I don't like this approach, but I was thinking I could do something like this... but even this still comes out as Any instead of Int or String.

trait MyType[A] {
  def value: A
}

implicit class MyInt(i: Int) extends MyType[Int] { def value: Int = i }
implicit class MyString(s: String) extends MyType[String] { def value: String = s }

val m: Map[String, MyType[_]] = Map("i" -> 1, "s" -> "test")

val i: Option[Int] = m.get("i").map(_.value)
val s: Option[String] = m.get("s").map(_.value)

Then I thought maybe some wrapper around the Map...

case class MyMap(m: Map[String, Any]) {
  def get[A](k: String)(implicit ev: Option[Any] => Option[A]): Option[A] = m.get(k)
}

But that STILL comes out as Any. I just can't figure out how to convert Any => native.

So my questions are...

1. Why does this fail?
2. What are better way(s) to get the values out in their native format? Simplest and/or no external dependencies would be ideal... but I'm honestly open to anything (though caveat I'm still on scala 2.11 for now).

Thanks!

Answer 1

You cannot guess the runtime type for the reasons that have already been explained in the comments - this information is not there, once it's Any, all type information is lost, there is nothing you can do about it.

So, you'll have to provide the expected type yourself.
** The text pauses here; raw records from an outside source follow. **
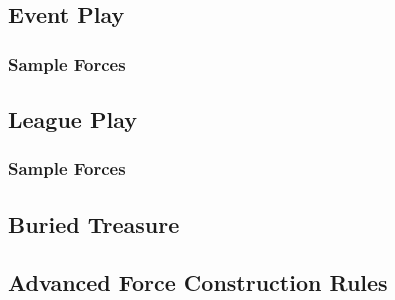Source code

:

\subsection{Event Play}
\label{subsec:force_construction_scale_1}



\subsubsection{Sample Forces}
\label{subsec:sample_commands_scale_1}



\newpage

\subsection{League Play}
\label{subsec:force_construction_scale_2}



\subsubsection{Sample Forces}
\label{subsec:sample_commands_scale_2}



\newpage

\subsection{Buried Treasure}



\newpage

\subsection{Advanced Force Construction Rules}





\newpage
How about an .as[T] helper method?

// This code is specifically for 2.11, please don't use it for more recent versions,
// see link below.

val m: Map[String, Any] = Map("i" -> 1, "s" -> "test")
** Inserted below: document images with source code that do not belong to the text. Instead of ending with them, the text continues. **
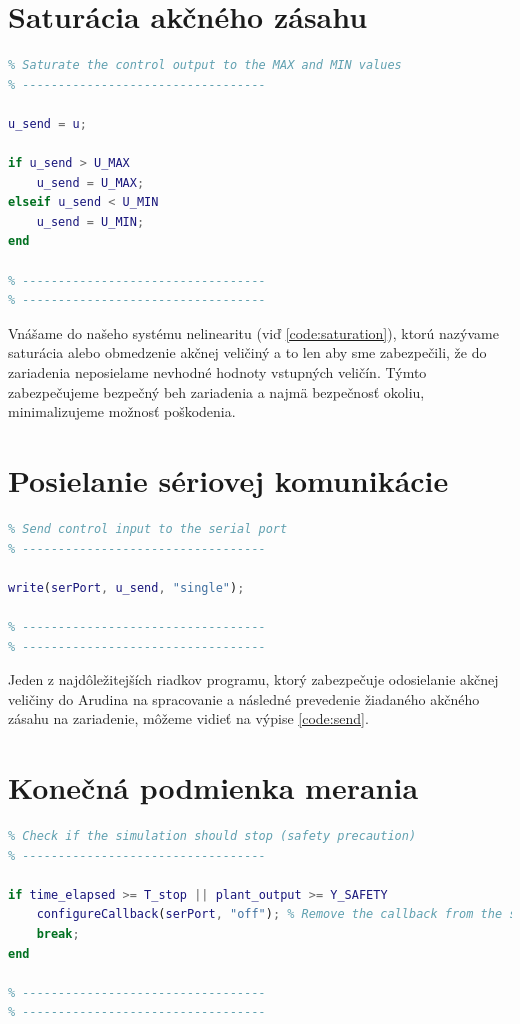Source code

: \documentclass[a4paper, 10pt, ]{article}
\begin{document}
\section{Saturácia akčného zásahu}
\begin{lstlisting}[caption=Obmedzenie akčného zásahu na maximálne a minimálne hodnoty., label={code:saturation}, language=Matlab]
% ----------------------------------
% Saturate the control output to the MAX and MIN values
% ----------------------------------

u_send = u;

if u_send > U_MAX
    u_send = U_MAX;
elseif u_send < U_MIN
    u_send = U_MIN;
end

% ----------------------------------
% ----------------------------------
\end{lstlisting}

Vnášame do našeho systému nelinearitu (viď \ref{code:saturation}), ktorú nazývame saturácia alebo obmedzenie akčnej veličiný a to len aby sme zabezpečili, že do zariadenia neposielame nevhodné hodnoty vstupných veličín. Týmto zabezpečujeme bezpečný beh zariadenia a najmä bezpečnosť okoliu, minimalizujeme možnosť poškodenia.

\section{Posielanie sériovej komunikácie}
\begin{lstlisting}[caption=Funkcia na posielanie žiadanej akčnej veličiny po sériovej linke., label={code:send}, language=Matlab]
% ----------------------------------
% Send control input to the serial port
% ----------------------------------

write(serPort, u_send, "single");

% ----------------------------------
% ----------------------------------
\end{lstlisting}

Jeden z najdôležitejších riadkov programu, ktorý zabezpečuje odosielanie akčnej veličiny do Arudina na spracovanie a následné prevedenie žiadaného akčného zásahu na zariadenie, môžeme vidieť na výpise \ref{code:send}.

\section{Konečná podmienka merania}
\begin{lstlisting}[caption=Podmienka na bezpečné ukončenie merania., label={code:safety}, language=Matlab]
% ----------------------------------
% Check if the simulation should stop (safety precaution)
% ----------------------------------

if time_elapsed >= T_stop || plant_output >= Y_SAFETY
    configureCallback(serPort, "off"); % Remove the callback from the serial port, before exiting the loop
    break;
end

% ----------------------------------
% ----------------------------------
\end{lstlisting}
\end{document}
import scala.reflect.{ ClassTag, classTag }

implicit class As(a: Any) {
  def as[T](implicit ct: ClassTag[T]): Option[T] = ct.unapply(a)
}

println(m("i").as[Int].map(_ + 41).get)
println(m("s").as[String].map("This is a " + _).get)

This will print

42
This is a test

Brief explanation:

• The As wrapper "pimps" all the objects, and attaches an .as method to everything.
• The unapply does the checking, the casting, and the wrapping in an Option.

It will not work for generic types like List[Int] vs. List[String] etc, because this information is simply not available at runtime.

EDIT: Thanks @MarioGalic for greatly simplifying the solution.